Désigné pays hôte de la compétition en 2014 pour l’édition de 2019, le Cameroun a été écarté de facto de l’organisation de cette édition après la décision de la CAF, en juillet 2017, de faire passer le nombre de participants de 16 à 24.
L'Égypte, pays touristique, pouvait compter sur ses infrastructures pour récupérer la CAN 2019, à six mois du coup d’envoi, et permettre au Cameroun – qui a chichement accepté de recevoir le tournoi à 24 équipes – d’être prêt pour 2021.

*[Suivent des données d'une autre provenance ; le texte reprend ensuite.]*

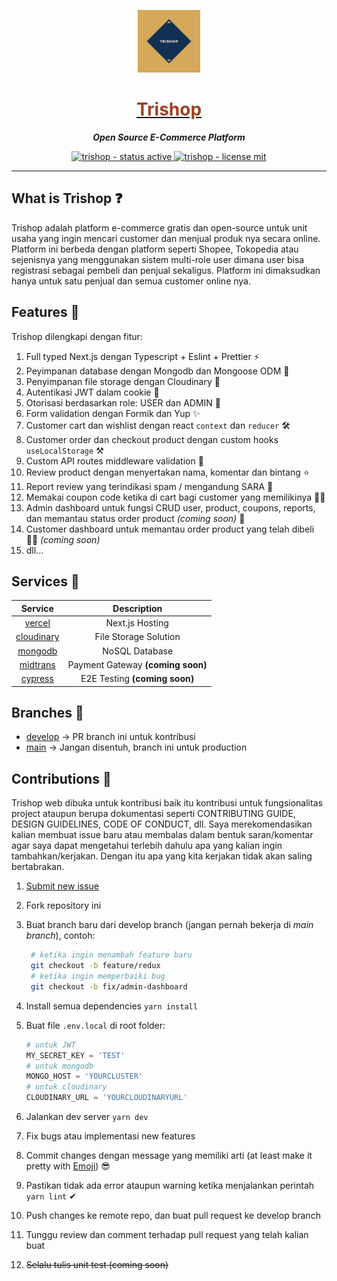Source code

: <a href="https://trishop.vercel.app">
  <p align="center">
    <img height=100 src="./public/images/trishop.png"/>
  </p>

  <h1 style="color: #9c4221;" align="center">
    Trishop
  </h1>
</a>

<p align="center">
  <strong style="font-style: italic;">Open Source E-Commerce Platform</strong>
</p>

<p align="center">
  <a href="https://trishop.vercel.app">
    <img src="https://img.shields.io/badge/Status-Active-green.svg?style=for-the-badge" alt="trishop - status active" />
  </a>

  <a href="https://github.com/rifandani/trishop-web/blob/master/LICENSE">
    <img src="https://img.shields.io/apm/l/atomic-design-ui.svg?style=for-the-badge&color=000" alt="trishop - license mit" />
  </a>
</p>

---

## What is Trishop ❓

Trishop adalah platform e-commerce gratis dan open-source untuk unit usaha yang ingin mencari customer dan menjual produk nya secara online. Platform ini berbeda dengan platform seperti Shopee, Tokopedia atau sejenisnya yang menggunakan sistem multi-role user dimana user bisa registrasi sebagai pembeli dan penjual sekaligus. Platform ini dimaksudkan hanya untuk satu penjual dan semua customer online nya.

## Features 🎲

Trishop dilengkapi dengan fitur:

1. Full typed Next.js dengan Typescript + Eslint + Prettier ⚡
2. Peyimpanan database dengan Mongodb dan Mongoose ODM 🍃
3. Penyimpanan file storage dengan Cloudinary 💾
4. Autentikasi JWT dalam cookie 🔑
5. Otorisasi berdasarkan role: USER dan ADMIN 🔐
6. Form validation dengan Formik dan Yup ✨
7. Customer cart dan wishlist dengan react `context` dan `reducer` 🛠
8. Customer order dan checkout product dengan custom hooks `useLocalStorage` ⚒
9. Custom API routes middleware validation 🎊
10. Review product dengan menyertakan nama, komentar dan bintang ⭐
11. Report review yang terindikasi spam / mengandung SARA 🚫
12. Memakai coupon code ketika di cart bagi customer yang memilikinya 👩‍💻
13. Admin dashboard untuk fungsi CRUD user, product, coupons, reports, dan memantau status order product _(coming soon)_ 💎
14. Customer dashboard untuk memantau order product yang telah dibeli 🕵️‍♀️ _(coming soon)_
15. dll...

## Services 📃

|                     Service                     |            Description            |
| :---------------------------------------------: | :-------------------------------: |
|          [vercel](https://vercel.com/)          |          Next.js Hosting          |
|      [cloudinary](https://cloudinary.com)       |       File Storage Solution       |
| [mongodb](https://www.mongodb.com/cloud/atlas/) |          NoSQL Database           |
|        [midtrans](https://midtrans.com/)        | Payment Gateway **(coming soon)** |
|         [cypress](https://cypress.io/)          |   E2E Testing **(coming soon)**   |

## Branches 🔱

- [develop](https://github.com/rifandani/trishop/tree/develop) -> PR branch ini untuk kontribusi
- [main](https://github.com/rifandani/trishop) -> Jangan disentuh, branch ini untuk production

## Contributions 🧩

Trishop web dibuka untuk kontribusi baik itu kontribusi untuk fungsionalitas project ataupun berupa dokumentasi seperti CONTRIBUTING GUIDE, DESIGN GUIDELINES, CODE OF CONDUCT, dll. Saya merekomendasikan kalian membuat issue baru atau membalas dalam bentuk saran/komentar agar saya dapat mengetahui terlebih dahulu apa yang kalian ingin tambahkan/kerjakan. Dengan itu apa yang kita kerjakan tidak akan saling bertabrakan.

1. [Submit new issue](https://github.com/rifandani/trishop/issues)
2. Fork repository ini
3. Buat branch baru dari develop branch (jangan pernah bekerja di _main branch_), contoh:

   ```bash
    # ketika ingin menambah feature baru
    git checkout -b feature/redux
    # ketika ingin memperbaiki bug
    git checkout -b fix/admin-dashboard
   ```

4. Install semua dependencies `yarn install`
5. Buat file `.env.local` di root folder:

   ```py
   # untuk JWT
   MY_SECRET_KEY = 'TEST'
   # untuk mongodb
   MONGO_HOST = 'YOURCLUSTER'
   # untuk cloudinary
   CLOUDINARY_URL = 'YOURCLOUDINARYURL'
   ```

6. Jalankan dev server `yarn dev`
7. Fix bugs atau implementasi new features
8. Commit changes dengan message yang memiliki arti (at least make it pretty with [Emoji](https://gist.github.com/parmentf/035de27d6ed1dce0b36a)) 😎
9. Pastikan tidak ada error ataupun warning ketika menjalankan perintah `yarn lint` ✔
10. Push changes ke remote repo, dan buat pull request ke develop branch
11. Tunggu review dan comment terhadap pull request yang telah kalian buat
12. ~~Selalu tulis unit test (coming soon)~~
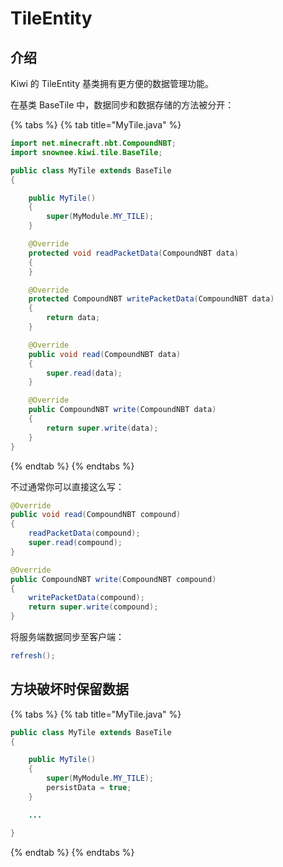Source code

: # TileEntity

## 介绍

Kiwi 的 TileEntity 基类拥有更方便的数据管理功能。

在基类 BaseTile 中，数据同步和数据存储的方法被分开：

{% tabs %}
{% tab title="MyTile.java" %}
```java
import net.minecraft.nbt.CompoundNBT;
import snownee.kiwi.tile.BaseTile;

public class MyTile extends BaseTile
{

    public MyTile()
    {
        super(MyModule.MY_TILE);
    }

    @Override
    protected void readPacketData(CompoundNBT data)
    {
    }

    @Override
    protected CompoundNBT writePacketData(CompoundNBT data)
    {
        return data;
    }

    @Override
    public void read(CompoundNBT data)
    {
        super.read(data);
    }

    @Override
    public CompoundNBT write(CompoundNBT data)
    {
        return super.write(data);
    }
}
```
{% endtab %}
{% endtabs %}

不过通常你可以直接这么写：

```java
@Override
public void read(CompoundNBT compound)
{
    readPacketData(compound);
    super.read(compound);
}

@Override
public CompoundNBT write(CompoundNBT compound)
{
    writePacketData(compound);
    return super.write(compound);
}
```

将服务端数据同步至客户端：

```java
refresh();
```

## 方块破坏时保留数据

{% tabs %}
{% tab title="MyTile.java" %}
```java
public class MyTile extends BaseTile
{

    public MyTile()
    {
        super(MyModule.MY_TILE);
        persistData = true;
    }

    ...

}
```
{% endtab %}
{% endtabs %}

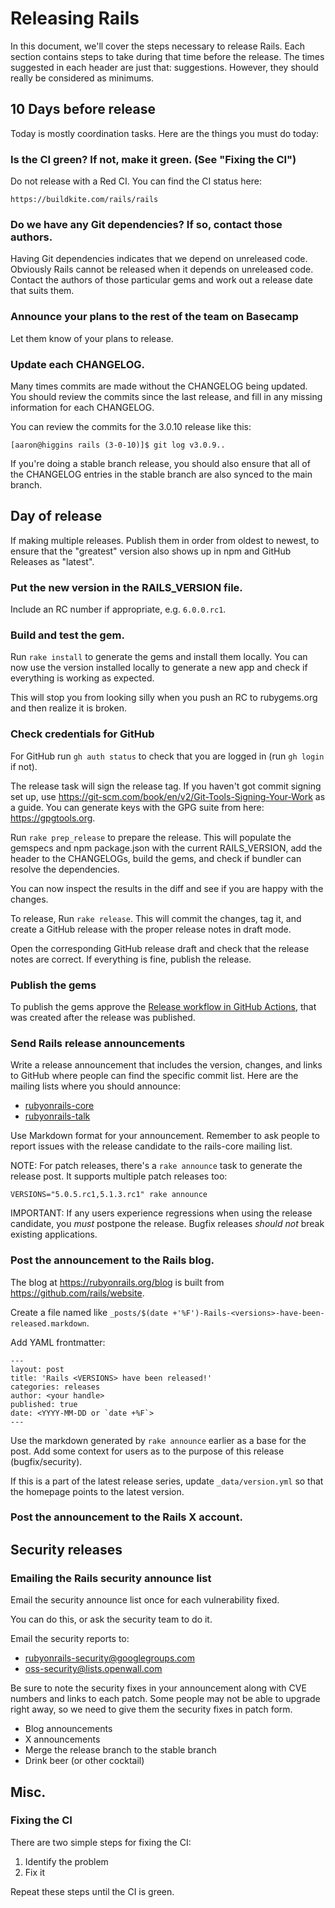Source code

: # Releasing Rails

In this document, we'll cover the steps necessary to release Rails. Each
section contains steps to take during that time before the release. The times
suggested in each header are just that: suggestions. However, they should
really be considered as minimums.

## 10 Days before release

Today is mostly coordination tasks. Here are the things you must do today:

### Is the CI green? If not, make it green. (See "Fixing the CI")

Do not release with a Red CI. You can find the CI status here:

```
https://buildkite.com/rails/rails
```

### Do we have any Git dependencies? If so, contact those authors.

Having Git dependencies indicates that we depend on unreleased code.
Obviously Rails cannot be released when it depends on unreleased code.
Contact the authors of those particular gems and work out a release date that
suits them.

### Announce your plans to the rest of the team on Basecamp

Let them know of your plans to release.

### Update each CHANGELOG.

Many times commits are made without the CHANGELOG being updated. You should
review the commits since the last release, and fill in any missing information
for each CHANGELOG.

You can review the commits for the 3.0.10 release like this:

```
[aaron@higgins rails (3-0-10)]$ git log v3.0.9..
```

If you're doing a stable branch release, you should also ensure that all of
the CHANGELOG entries in the stable branch are also synced to the main
branch.

## Day of release

If making multiple releases. Publish them in order from oldest to newest, to
ensure that the "greatest" version also shows up in npm and GitHub Releases as
"latest".

### Put the new version in the RAILS_VERSION file.

Include an RC number if appropriate, e.g. `6.0.0.rc1`.

### Build and test the gem.

Run `rake install` to generate the gems and install them locally. You can now
use the version installed locally to generate a new app and check if everything
is working as expected.

This will stop you from looking silly when you push an RC to rubygems.org and
then realize it is broken.

### Check credentials for GitHub

For GitHub run `gh auth status` to check that you are logged in (run `gh login` if not).

The release task will sign the release tag. If you haven't got commit signing
set up, use https://git-scm.com/book/en/v2/Git-Tools-Signing-Your-Work as a
guide. You can generate keys with the GPG suite from here: https://gpgtools.org.

Run `rake prep_release` to prepare the release. This will populate the gemspecs and
npm package.json with the current RAILS_VERSION, add the header to the CHANGELOGs,
build the gems, and check if bundler can resolve the dependencies.

You can now inspect the results in the diff and see if you are happy with the
changes.

To release, Run `rake release`. This will commit the changes, tag it, and create a GitHub
release with the proper release notes in draft mode.

Open the corresponding GitHub release draft and check that the release notes
are correct. If everything is fine, publish the release.

### Publish the gems

To publish the gems approve the [Release workflow in GitHub Actions](https://github.com/rails/rails/actions/workflows/release.yml),
that was created after the release was published.

### Send Rails release announcements

Write a release announcement that includes the version, changes, and links to
GitHub where people can find the specific commit list. Here are the mailing
lists where you should announce:

* [rubyonrails-core](https://discuss.rubyonrails.org/c/rubyonrails-core)
* [rubyonrails-talk](https://discuss.rubyonrails.org/c/rubyonrails-talk)

Use Markdown format for your announcement. Remember to ask people to report
issues with the release candidate to the rails-core mailing list.

NOTE: For patch releases, there's a `rake announce` task to generate the release
post. It supports multiple patch releases too:

```
VERSIONS="5.0.5.rc1,5.1.3.rc1" rake announce
```

IMPORTANT: If any users experience regressions when using the release
candidate, you *must* postpone the release. Bugfix releases *should not*
break existing applications.

### Post the announcement to the Rails blog.

The blog at https://rubyonrails.org/blog is built from
https://github.com/rails/website.

Create a file named like
`_posts/$(date +'%F')-Rails-<versions>-have-been-released.markdown`.

Add YAML frontmatter:
```
---
layout: post
title: 'Rails <VERSIONS> have been released!'
categories: releases
author: <your handle>
published: true
date: <YYYY-MM-DD or `date +%F`>
---
```

Use the markdown generated by `rake announce` earlier as a base for the post.
Add some context for users as to the purpose of this release (bugfix/security).

If this is a part of the latest release series, update `_data/version.yml` so
that the homepage points to the latest version.

### Post the announcement to the Rails X account.

## Security releases

### Emailing the Rails security announce list

Email the security announce list once for each vulnerability fixed.

You can do this, or ask the security team to do it.

Email the security reports to:

* rubyonrails-security@googlegroups.com
* oss-security@lists.openwall.com

Be sure to note the security fixes in your announcement along with CVE numbers
and links to each patch. Some people may not be able to upgrade right away,
so we need to give them the security fixes in patch form.

* Blog announcements
* X announcements
* Merge the release branch to the stable branch
* Drink beer (or other cocktail)

## Misc.

### Fixing the CI

There are two simple steps for fixing the CI:

1. Identify the problem
2. Fix it

Repeat these steps until the CI is green.
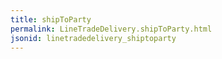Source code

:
 ```yaml
---
title: shipToParty
permalink: LineTradeDelivery.shipToParty.html
jsonid: linetradedelivery_shiptoparty
---
```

La pandémie de COVID-19 est venue tout repousser à 2022. Le pays des Lions indomptables a bénéficié au final de plus de temps, et l’expérience du Championnat d’Afrique (CHAN) 2020, organisé en janvier, notamment son tournoi test, lui a permis de pointer toutes les lacunes.
Infantino, Lekjaa, Hani Rida conspués
Mais à moins d’un mois du début de la CAN (du 9 janvier au 6 février 2022), la pression sur le pays organisateur s’est faite plus grande. La CAF a sorti de son chapeau une série d’insuffisances relevées sur le terrain.
Les clubs européens, toujours défavorables à la libération des joueurs à cette période de l’année, ont mis à leur tour la pression sur la FIFA, soupçonnée de travailler dans l’ombre pour déménager la CAN au Qatar, pays hôte de la prochaine Coupe du monde.
Et les soupçons ont enflé après le coup de gueule de Samuel Eto’o, fraîchement élu à la tête de la Fédération camerounaise de football, l’ex-star du Barça ayant dénoncé la « trahison » de certains dirigeants du comité exécutif de la CAF et de la FIFA, sans les citer.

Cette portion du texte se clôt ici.